Mitochondrial neurogastrointestinal encephalomyopathy (MNGIE) is a progressive metabolic disorder caused by thymidine phosphorylase (TP) enzyme deficiency. The lack of TP results in systemic accumulation of deoxyribonucleosides thymidine (dThd) and deoxyuridine (dUrd). In these patients, clinical features include mental regression, ophthalmoplegia, and fatal gastrointestinal complications. The accumulation of nucleosides also causes imbalances in mitochondrial DNA (mtDNA) deoxyribonucleoside triphosphates (dNTPs), which may play a direct or indirect role in the mtDNA depletion/deletion abnormalities, although the exact underlying mechanism remains unknown. The available therapeutic approaches include dialysis and enzyme replacement therapy, both can only transiently reverse the biochemical imbalance. Allogeneic hematopoietic stem cell transplantation is shown to be able to restore normal enzyme activity and improve clinical manifestations in MNGIE patients. However, transplant related complications and disease progression result in a high mortality rate. New therapeutic approaches, such as adeno-associated viral vector and hematopoietic stem cell gene therapy have been tested in Tymp^-/-Upp1^-/- mice, a murine model for MNGIE. This review provides background information on disease manifestations of MNGIE with a focus on current management and treatment options. It also outlines the pre-clinical approaches toward future treatment of the disease.

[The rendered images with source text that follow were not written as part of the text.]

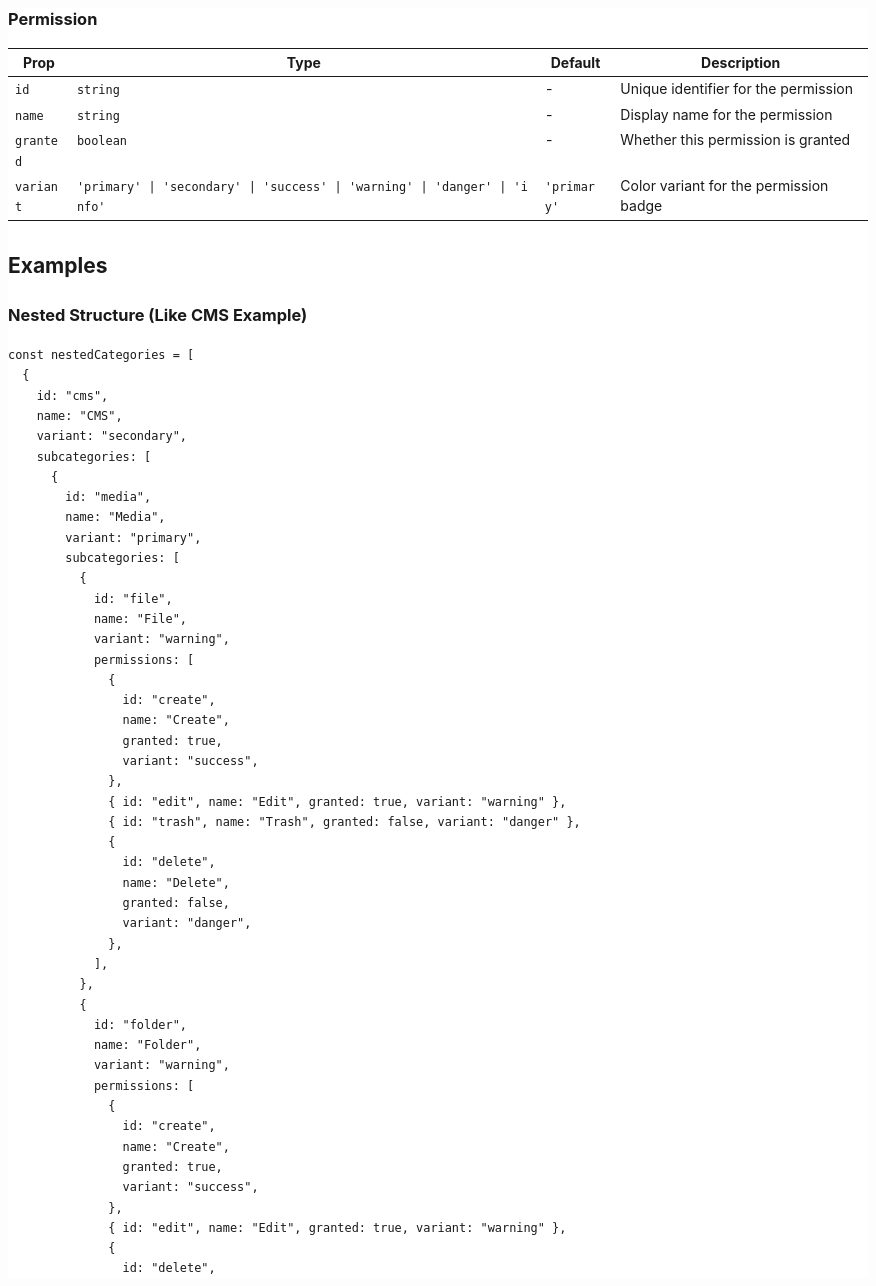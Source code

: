 ### Permission

| Prop      | Type                                                                       | Default     | Description                            |
| --------- | -------------------------------------------------------------------------- | ----------- | -------------------------------------- |
| `id`      | `string`                                                                   | -           | Unique identifier for the permission   |
| `name`    | `string`                                                                   | -           | Display name for the permission        |
| `granted` | `boolean`                                                                  | -           | Whether this permission is granted     |
| `variant` | `'primary' \| 'secondary' \| 'success' \| 'warning' \| 'danger' \| 'info'` | `'primary'` | Color variant for the permission badge |

## Examples

### Nested Structure (Like CMS Example)

```tsx
const nestedCategories = [
  {
    id: "cms",
    name: "CMS",
    variant: "secondary",
    subcategories: [
      {
        id: "media",
        name: "Media",
        variant: "primary",
        subcategories: [
          {
            id: "file",
            name: "File",
            variant: "warning",
            permissions: [
              {
                id: "create",
                name: "Create",
                granted: true,
                variant: "success",
              },
              { id: "edit", name: "Edit", granted: true, variant: "warning" },
              { id: "trash", name: "Trash", granted: false, variant: "danger" },
              {
                id: "delete",
                name: "Delete",
                granted: false,
                variant: "danger",
              },
            ],
          },
          {
            id: "folder",
            name: "Folder",
            variant: "warning",
            permissions: [
              {
                id: "create",
                name: "Create",
                granted: true,
                variant: "success",
              },
              { id: "edit", name: "Edit", granted: true, variant: "warning" },
              {
                id: "delete",
```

Keywords: HSCGT; HSCT; MNGIE; lentiviral vector; metabolic disease; mitochondrial neurogastrointestinal encephalomyopathy; thymidine phosphorylase.

FIGURE 1

Brain MRI findings in MNGIE. MRI of MNGIE patient at age 16 with “typical” MNGIE phenotype. (A) T1 weighted sagital image shows cerebellar vermis atrophy (arrow) and normal gyral pattern. (B) Axial T2 with hyperintensities in the dorsal pons and mesencephalon (arrow). (C coronal flair image, D axial T2) Show extensive signal abnormalities in the cerebral white matter. The external capsule is involved as is the inner blade of the corpus callosum (arrow C,D). (E,F) Extensive white matter involvement with sparing of the U-fibers (arrow).

FIGURE 2

Schematic representation of autologous hematopoietic stem cell based gene therapy for MNGIE and possible mechanism of biochemical correction by gene modified HSCs. (A) Autologous bone marrow (BM) aspirates or apheresis of peripheral blood HSCs (PBSCs) after treatment with rh-G-CSF or plerixafor are collected from MNGIE patient. HSCs are ex vivo transduced by GMP grade lentiviral vectors containing the human TYMP transgene. Before infusion of the transduced cells, MNGIE patients are pre-treated with non-myeloablative conditioning to allow minimal engraftment of gene modified HSCs. Selection and ex vivo expansion of gene modified HSCs allows for transplantation of large numbers of gene modified HSCs to obviate the need for myeloablative pre-conditioning and allows (to some degree) for assessment of safety of the gene modified HSCs prior to transplantation, for example by lentiviral vector integration analysis (reviewed in Watts et al., 2011). (B) The enzyme thymidine phosphorylase (TP) is deficient in all tissues of MNGIE patients, which leads to accumulation of the nucleoside substrates dThd and dUrd and depletion of the nucleotide dCTP and finally mtDNA depletion and deletion (Gonzalez-Vioque et al., 2011). Following transplantation of gene modified HSCs and homing to bone marrow, these cells differentiate into all types of blood cells, LV genome and human TYMP transgene are integrated in leukocyte DNA ensuring stable expression of TP. TP catalyzes the chemical reaction which breaks down the nucleosides. This process eventually leads to reduction of systemic nucleosides accumulation. NTs mediate nucleosides transfer via passive facilitated diffusion (ENTs) and active transport (CNTs), the ubiquitous bidirectional ENTs are depicted (Young et al., 2013). In addition, some gene modified HSCs differentiate into monocytes and may migrate to the brain giving rise to microglia which act as a TP reservoir and cross correct the other cells in CNS.